* [What the task asks]: Scan the material for the word "Full", and copy each line where it shows up.

══ Information ══

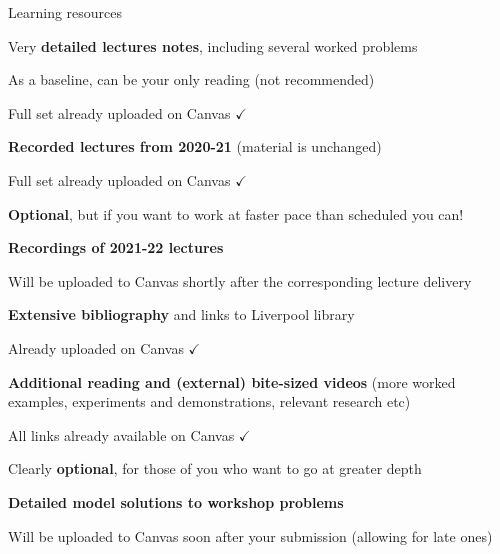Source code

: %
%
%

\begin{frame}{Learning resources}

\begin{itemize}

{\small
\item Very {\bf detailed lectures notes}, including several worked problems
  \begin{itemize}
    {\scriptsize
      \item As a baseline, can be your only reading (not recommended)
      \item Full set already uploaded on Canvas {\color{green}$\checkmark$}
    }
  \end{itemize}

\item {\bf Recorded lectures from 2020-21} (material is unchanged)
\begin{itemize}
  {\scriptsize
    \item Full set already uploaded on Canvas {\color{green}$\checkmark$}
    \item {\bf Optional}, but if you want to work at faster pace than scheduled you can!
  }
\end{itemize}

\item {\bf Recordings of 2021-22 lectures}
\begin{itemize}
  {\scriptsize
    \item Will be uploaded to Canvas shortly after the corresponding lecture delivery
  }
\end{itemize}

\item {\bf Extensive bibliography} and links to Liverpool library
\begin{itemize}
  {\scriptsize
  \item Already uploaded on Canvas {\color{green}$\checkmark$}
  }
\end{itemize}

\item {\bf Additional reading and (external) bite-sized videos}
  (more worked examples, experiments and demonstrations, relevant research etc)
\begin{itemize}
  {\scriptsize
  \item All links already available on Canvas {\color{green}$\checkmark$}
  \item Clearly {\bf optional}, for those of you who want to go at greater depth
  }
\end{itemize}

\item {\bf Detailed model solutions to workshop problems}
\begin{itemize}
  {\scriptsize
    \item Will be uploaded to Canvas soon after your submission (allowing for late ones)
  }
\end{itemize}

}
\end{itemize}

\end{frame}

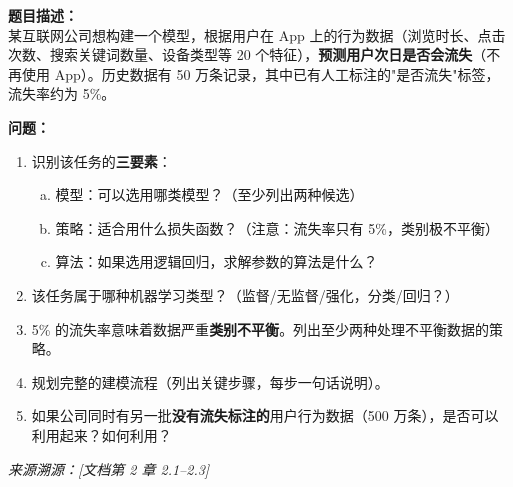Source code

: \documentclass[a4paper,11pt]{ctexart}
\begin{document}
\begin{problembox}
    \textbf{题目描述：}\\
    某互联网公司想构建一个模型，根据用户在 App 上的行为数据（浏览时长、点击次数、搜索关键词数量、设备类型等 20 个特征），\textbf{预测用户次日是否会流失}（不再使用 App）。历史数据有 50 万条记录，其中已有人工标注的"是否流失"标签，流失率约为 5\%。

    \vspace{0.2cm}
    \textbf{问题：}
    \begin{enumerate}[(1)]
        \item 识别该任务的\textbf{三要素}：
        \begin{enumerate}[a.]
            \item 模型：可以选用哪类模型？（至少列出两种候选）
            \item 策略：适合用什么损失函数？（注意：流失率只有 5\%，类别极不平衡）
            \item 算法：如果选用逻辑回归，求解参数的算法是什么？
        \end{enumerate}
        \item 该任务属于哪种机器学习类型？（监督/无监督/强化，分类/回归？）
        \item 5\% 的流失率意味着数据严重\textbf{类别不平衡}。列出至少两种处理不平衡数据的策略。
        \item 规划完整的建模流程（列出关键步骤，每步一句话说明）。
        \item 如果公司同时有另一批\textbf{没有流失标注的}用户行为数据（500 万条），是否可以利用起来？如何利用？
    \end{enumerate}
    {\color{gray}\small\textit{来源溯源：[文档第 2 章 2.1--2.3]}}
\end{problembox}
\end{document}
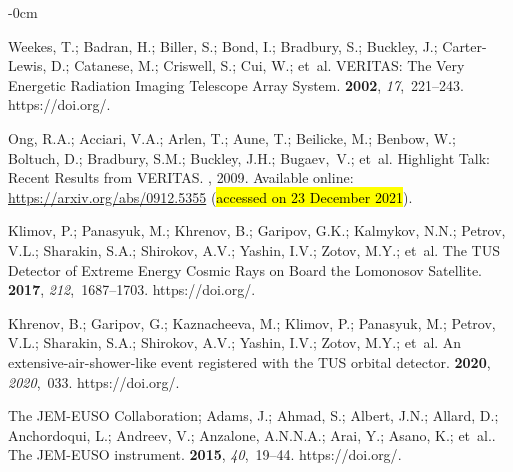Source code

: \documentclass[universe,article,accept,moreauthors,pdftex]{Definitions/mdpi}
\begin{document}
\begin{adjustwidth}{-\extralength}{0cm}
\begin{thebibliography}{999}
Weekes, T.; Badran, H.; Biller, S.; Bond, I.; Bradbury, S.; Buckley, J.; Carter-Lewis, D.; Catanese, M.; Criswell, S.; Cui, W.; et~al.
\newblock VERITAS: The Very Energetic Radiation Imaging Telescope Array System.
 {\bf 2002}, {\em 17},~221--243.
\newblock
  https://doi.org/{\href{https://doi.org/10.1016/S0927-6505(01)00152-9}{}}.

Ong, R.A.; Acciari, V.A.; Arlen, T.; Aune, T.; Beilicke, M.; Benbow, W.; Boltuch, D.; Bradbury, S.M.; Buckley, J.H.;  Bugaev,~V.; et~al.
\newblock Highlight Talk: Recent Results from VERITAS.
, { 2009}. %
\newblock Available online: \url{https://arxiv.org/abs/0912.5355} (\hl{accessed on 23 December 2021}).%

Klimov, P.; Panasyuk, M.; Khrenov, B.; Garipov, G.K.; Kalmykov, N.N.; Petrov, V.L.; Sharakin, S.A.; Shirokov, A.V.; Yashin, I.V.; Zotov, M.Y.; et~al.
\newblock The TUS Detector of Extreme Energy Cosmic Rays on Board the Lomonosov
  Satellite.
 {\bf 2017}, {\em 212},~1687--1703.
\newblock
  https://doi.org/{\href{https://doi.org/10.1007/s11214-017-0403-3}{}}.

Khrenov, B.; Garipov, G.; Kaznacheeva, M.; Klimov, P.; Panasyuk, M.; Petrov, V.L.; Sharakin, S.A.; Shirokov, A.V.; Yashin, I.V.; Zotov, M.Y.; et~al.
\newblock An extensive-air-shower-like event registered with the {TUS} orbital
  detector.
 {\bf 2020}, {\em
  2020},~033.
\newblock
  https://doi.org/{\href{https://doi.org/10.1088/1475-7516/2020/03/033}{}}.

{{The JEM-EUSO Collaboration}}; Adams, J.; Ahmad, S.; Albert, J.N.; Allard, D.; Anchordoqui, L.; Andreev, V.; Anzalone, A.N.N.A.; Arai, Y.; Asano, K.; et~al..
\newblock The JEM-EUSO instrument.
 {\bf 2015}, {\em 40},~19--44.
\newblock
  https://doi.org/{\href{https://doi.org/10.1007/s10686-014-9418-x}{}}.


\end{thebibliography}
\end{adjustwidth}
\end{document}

═══

* [Your solution]:
      \item Full set already uploaded on Canvas {\color{green}$\checkmark$}
    \item Full set already uploaded on Canvas {\color{green}$\checkmark$}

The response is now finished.